Items listed in a dataset:
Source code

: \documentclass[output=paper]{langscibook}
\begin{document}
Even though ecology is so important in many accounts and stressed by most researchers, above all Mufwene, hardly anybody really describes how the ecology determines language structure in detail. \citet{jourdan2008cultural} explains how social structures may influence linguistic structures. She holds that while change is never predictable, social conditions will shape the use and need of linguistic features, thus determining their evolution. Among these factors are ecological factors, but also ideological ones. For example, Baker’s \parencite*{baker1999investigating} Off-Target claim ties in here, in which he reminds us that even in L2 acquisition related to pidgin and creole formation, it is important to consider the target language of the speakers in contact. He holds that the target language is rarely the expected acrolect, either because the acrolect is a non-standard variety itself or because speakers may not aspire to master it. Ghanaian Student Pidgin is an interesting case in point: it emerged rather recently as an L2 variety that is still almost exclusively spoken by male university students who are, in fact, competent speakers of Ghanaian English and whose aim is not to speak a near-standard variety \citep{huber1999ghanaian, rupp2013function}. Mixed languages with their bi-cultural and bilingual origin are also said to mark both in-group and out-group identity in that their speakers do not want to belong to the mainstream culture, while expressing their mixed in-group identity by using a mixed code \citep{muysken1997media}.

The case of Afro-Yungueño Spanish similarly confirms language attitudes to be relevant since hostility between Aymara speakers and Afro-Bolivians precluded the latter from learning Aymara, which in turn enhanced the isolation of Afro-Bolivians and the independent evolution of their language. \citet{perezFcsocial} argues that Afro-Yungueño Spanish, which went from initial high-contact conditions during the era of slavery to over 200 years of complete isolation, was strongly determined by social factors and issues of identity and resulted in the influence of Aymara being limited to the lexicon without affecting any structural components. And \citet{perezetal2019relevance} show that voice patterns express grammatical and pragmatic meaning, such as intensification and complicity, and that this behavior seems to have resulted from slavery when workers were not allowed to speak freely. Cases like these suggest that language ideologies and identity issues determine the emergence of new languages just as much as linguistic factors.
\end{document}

## WHAT IS EXPECTED
I need each line above reproduced exactly.

## PROBLEM SOLUTION
Source code

: \documentclass[output=paper]{langscibook}
\begin{document}
Even though ecology is so important in many accounts and stressed by most researchers, above all Mufwene, hardly anybody really describes how the ecology determines language structure in detail. \citet{jourdan2008cultural} explains how social structures may influence linguistic structures. She holds that while change is never predictable, social conditions will shape the use and need of linguistic features, thus determining their evolution. Among these factors are ecological factors, but also ideological ones. For example, Baker’s \parencite*{baker1999investigating} Off-Target claim ties in here, in which he reminds us that even in L2 acquisition related to pidgin and creole formation, it is important to consider the target language of the speakers in contact. He holds that the target language is rarely the expected acrolect, either because the acrolect is a non-standard variety itself or because speakers may not aspire to master it. Ghanaian Student Pidgin is an interesting case in point: it emerged rather recently as an L2 variety that is still almost exclusively spoken by male university students who are, in fact, competent speakers of Ghanaian English and whose aim is not to speak a near-standard variety \citep{huber1999ghanaian, rupp2013function}. Mixed languages with their bi-cultural and bilingual origin are also said to mark both in-group and out-group identity in that their speakers do not want to belong to the mainstream culture, while expressing their mixed in-group identity by using a mixed code \citep{muysken1997media}.

The case of Afro-Yungueño Spanish similarly confirms language attitudes to be relevant since hostility between Aymara speakers and Afro-Bolivians precluded the latter from learning Aymara, which in turn enhanced the isolation of Afro-Bolivians and the independent evolution of their language. \citet{perezFcsocial} argues that Afro-Yungueño Spanish, which went from initial high-contact conditions during the era of slavery to over 200 years of complete isolation, was strongly determined by social factors and issues of identity and resulted in the influence of Aymara being limited to the lexicon without affecting any structural components. And \citet{perezetal2019relevance} show that voice patterns express grammatical and pragmatic meaning, such as intensification and complicity, and that this behavior seems to have resulted from slavery when workers were not allowed to speak freely. Cases like these suggest that language ideologies and identity issues determine the emergence of new languages just as much as linguistic factors.
\end{document}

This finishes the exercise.